On the Tree of Life, Nasciens and Kundry overlook the Grail Castle and in a sense, they protect it. That is why they can guide us there.
We still need to know how to get to the holy city of Sarras.
Dindraine is the Grail Maiden and carries the sacred Cup in the procession. She travels with Parsifal, Galahad and Bors in Solomon's Ship. Later, she gives up her life as a blood sacrifice and her uncorrupted body is carried to Sarras in that Ship. She emphasises the mystical importance of blood and service. Although she dies, she points to the Resurrection.

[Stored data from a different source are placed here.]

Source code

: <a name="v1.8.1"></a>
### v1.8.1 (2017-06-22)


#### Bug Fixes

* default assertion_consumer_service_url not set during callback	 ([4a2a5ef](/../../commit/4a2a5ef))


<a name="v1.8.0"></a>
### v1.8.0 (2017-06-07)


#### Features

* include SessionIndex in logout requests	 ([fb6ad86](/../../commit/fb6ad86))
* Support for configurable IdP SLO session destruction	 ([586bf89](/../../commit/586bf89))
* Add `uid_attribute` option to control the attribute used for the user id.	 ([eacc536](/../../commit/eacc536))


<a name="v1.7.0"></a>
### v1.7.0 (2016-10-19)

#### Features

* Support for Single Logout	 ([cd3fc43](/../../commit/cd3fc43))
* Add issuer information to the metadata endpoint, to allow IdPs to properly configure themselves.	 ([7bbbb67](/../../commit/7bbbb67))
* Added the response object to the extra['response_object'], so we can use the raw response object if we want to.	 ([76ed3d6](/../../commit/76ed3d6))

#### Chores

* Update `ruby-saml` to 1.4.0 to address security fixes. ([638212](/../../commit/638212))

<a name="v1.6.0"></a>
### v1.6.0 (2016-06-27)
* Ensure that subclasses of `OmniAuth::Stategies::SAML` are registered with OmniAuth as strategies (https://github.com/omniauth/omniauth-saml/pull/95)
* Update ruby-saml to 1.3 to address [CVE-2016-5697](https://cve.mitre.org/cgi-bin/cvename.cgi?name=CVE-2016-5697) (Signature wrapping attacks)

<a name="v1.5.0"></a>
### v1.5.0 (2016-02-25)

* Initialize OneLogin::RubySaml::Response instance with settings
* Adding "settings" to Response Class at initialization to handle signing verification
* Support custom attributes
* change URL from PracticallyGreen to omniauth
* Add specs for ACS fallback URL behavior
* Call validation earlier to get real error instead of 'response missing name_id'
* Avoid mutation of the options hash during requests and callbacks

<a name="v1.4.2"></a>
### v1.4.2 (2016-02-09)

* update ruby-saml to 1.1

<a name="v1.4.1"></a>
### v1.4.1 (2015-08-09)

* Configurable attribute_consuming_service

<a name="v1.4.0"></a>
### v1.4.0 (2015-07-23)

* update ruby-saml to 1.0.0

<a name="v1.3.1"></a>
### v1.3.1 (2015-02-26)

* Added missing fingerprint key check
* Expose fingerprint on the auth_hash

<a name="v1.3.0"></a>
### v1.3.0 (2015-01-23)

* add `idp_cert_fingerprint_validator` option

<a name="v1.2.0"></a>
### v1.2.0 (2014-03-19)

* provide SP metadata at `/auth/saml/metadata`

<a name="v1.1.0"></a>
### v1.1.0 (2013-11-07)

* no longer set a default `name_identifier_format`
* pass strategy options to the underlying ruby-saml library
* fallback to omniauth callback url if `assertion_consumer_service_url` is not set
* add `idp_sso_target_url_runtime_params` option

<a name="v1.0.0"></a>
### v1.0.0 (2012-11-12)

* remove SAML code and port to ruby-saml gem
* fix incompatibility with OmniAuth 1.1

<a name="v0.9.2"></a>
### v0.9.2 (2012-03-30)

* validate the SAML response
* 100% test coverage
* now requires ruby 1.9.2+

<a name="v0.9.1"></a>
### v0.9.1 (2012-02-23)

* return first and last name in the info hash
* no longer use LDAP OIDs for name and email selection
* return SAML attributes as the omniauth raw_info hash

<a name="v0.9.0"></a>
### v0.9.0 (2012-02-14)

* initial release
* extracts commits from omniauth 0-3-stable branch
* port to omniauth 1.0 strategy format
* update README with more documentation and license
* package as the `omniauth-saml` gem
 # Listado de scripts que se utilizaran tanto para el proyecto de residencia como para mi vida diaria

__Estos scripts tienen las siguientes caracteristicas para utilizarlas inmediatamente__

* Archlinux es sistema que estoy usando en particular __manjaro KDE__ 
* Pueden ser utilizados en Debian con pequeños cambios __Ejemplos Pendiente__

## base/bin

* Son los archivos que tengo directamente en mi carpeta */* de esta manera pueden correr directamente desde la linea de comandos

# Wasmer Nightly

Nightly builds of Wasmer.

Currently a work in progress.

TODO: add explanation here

She is an aspect of the Widow because in a mysterious way, she is involved with the Resurrection.
Dindraine is Kundry in a higher form and performs a similar function. She is the way-shower of the greater mysteries. The Grail Castle is not the end of the Quest. We must press on to the holy city.
JOSEPH of ARIMATHEA
Joseph takes the Cup used at the Last Supper and attends the Crucifixion where he catches a few drops of Christ's blood in it. Later, with 12 disciples, he comes to Glastonbury and brings the Cup with him. The Grail is not only a Cup. It transforms and therefore can never be defined by any particular shape. The spear that pierces Christ and sheds the blood and water, is the Spear in the Grail procession. It is also another form of the Grail. Joseph is the keeper of the Spear as well as the Cup.
He is the guardian of all the mysteries and a higher aspect of Nasciens. He is also the masculine counterpart of Dindraine.
Thus we have 3 Grail winners and 4 Grail guardians. However, the guardians are really 2 characters, one male (Joseph/Nasciens) and one female (Dindraine/Kundry). Later then, in some mysterious way, the male and female are the complimentary aspects of a single mysterious being who has reconciled the opposites. Who can this be? Only someone who can say: "I am the way, the truth and the life".
We have seen the broad outline of the Quest. Now we must study the paths and look for adventure.